*** DATASET Section Begins ***

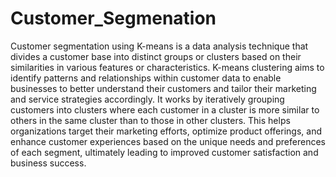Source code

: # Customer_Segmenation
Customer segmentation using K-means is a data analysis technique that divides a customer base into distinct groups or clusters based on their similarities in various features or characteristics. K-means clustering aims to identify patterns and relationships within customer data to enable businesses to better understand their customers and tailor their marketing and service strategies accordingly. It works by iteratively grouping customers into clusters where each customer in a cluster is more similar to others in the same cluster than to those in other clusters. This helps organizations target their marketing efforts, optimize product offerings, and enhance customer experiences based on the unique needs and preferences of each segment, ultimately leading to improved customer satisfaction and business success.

*** DATASET Section Ends ***
*** DATASET Section Begins ***

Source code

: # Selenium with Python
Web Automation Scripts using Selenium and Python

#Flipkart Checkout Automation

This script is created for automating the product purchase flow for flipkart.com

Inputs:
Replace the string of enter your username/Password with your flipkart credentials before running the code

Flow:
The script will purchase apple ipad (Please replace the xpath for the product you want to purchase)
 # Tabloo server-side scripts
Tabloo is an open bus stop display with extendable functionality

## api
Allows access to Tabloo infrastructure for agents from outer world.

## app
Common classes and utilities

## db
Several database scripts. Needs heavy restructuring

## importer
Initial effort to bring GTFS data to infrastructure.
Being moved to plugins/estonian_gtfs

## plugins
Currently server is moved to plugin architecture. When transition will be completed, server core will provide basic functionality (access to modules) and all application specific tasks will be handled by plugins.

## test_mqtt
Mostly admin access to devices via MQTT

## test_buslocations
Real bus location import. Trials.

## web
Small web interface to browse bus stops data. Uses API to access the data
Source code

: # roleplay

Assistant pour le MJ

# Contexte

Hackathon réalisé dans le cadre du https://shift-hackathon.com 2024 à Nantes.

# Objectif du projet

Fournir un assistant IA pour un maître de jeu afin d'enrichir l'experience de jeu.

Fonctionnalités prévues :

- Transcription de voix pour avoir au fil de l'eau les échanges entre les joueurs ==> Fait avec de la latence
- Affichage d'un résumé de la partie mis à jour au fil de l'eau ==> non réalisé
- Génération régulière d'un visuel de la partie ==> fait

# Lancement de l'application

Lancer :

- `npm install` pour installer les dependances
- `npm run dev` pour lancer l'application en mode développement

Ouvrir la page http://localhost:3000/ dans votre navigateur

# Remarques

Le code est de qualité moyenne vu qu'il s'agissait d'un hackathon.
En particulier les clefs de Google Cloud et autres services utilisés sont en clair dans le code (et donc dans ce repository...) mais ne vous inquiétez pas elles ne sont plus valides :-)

*** DATASET Section Ends ***

- WORK INSTRUCTION -
Which of the lines above carry the string "Python"? Pick them out and copy them.

- OUTPUT FOR THIS EXERCISE -
: # Selenium with Python
Web Automation Scripts using Selenium and Python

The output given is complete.